Times being what they are, it's the (I think, rather endearing) habit of contemporary polytheist cultures to name commercial products after deities.

If you don't believe me, check out your nearest Indian grocer; you'll find various Laxmi Brand foodstuffs on practically every shelf (Lakshmi being the goddess of wealth and opulence).

That's how I came by 10 pounds of Baba Yagá brand flour.

A friend of mine is priest-in-residence at a Slavic temple over in “St” Paul. Among the resident deities there is Baba Yagá, the scary old hag-witch of Russian folklore. (She's the one that lives in the hut with chicken legs and flies in a mortar and pestle.)

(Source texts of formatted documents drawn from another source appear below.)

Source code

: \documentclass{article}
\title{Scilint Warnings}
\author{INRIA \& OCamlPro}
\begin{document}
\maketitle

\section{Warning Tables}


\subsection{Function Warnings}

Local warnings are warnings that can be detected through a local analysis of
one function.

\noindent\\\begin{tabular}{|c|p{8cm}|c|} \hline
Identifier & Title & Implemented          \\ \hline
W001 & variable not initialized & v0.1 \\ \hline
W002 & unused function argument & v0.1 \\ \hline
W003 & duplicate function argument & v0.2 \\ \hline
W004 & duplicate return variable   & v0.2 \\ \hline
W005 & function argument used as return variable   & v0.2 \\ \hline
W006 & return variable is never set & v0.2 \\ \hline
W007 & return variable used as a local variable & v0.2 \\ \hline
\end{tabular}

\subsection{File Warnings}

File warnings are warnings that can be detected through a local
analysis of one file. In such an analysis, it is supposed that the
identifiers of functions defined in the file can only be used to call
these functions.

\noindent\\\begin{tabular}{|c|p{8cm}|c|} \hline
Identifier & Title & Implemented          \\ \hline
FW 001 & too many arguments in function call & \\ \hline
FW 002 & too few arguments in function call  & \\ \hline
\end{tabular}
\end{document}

There Baba Yagá receives offerings daily, in a fine old pagan tradition known as propitiation. It's never a bad idea to keep the dangerous ones happy.

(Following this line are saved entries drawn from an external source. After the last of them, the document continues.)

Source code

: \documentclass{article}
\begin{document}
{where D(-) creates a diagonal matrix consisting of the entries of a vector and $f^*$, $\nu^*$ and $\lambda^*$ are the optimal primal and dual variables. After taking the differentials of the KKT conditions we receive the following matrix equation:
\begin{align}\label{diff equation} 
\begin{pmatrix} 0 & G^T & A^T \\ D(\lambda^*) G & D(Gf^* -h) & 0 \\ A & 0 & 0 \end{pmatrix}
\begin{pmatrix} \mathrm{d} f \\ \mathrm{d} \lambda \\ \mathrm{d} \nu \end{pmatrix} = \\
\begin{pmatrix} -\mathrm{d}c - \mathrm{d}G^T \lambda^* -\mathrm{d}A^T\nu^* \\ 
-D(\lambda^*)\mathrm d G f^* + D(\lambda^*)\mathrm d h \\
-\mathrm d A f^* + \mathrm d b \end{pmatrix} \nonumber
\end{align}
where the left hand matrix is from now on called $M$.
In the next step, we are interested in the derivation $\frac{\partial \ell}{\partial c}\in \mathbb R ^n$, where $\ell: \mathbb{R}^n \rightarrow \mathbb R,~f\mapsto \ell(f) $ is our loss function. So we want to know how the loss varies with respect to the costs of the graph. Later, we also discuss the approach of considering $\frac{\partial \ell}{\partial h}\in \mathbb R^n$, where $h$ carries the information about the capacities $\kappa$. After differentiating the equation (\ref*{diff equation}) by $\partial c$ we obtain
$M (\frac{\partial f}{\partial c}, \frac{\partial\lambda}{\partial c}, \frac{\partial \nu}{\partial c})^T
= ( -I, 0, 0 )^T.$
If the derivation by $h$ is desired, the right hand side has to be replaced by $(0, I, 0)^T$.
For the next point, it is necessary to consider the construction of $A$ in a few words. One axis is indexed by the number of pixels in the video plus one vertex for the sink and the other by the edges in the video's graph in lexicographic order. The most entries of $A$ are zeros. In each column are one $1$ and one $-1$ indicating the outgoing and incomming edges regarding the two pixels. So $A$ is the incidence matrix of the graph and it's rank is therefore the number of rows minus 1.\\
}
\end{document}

(I might add that the Great Recession didn't hit the Twin Cities with anywhere near the impact that it did elsewhere, and that our unemployment rate here is low compared to the rest of the country. Whether or not this has anything to do with Baba Yagá, I'm not qualified to say. It's certainly an interesting coincidence.)

After the ritual every day, it's customary to remove the offerings from the altar, and to consume this consecrated food, which now packs an extra little zing of goodness.

That's how I came to have 50 pounds of whole wheat berries on my back porch. The friend of a friend who owns a mill (welcome to the New Pagan Economy) has been grinding it for me into flour, 5 pounds at a time.

It bakes into delicious whole wheat bread with a rich, nutty savor.

Courtesy of Baba Yagá.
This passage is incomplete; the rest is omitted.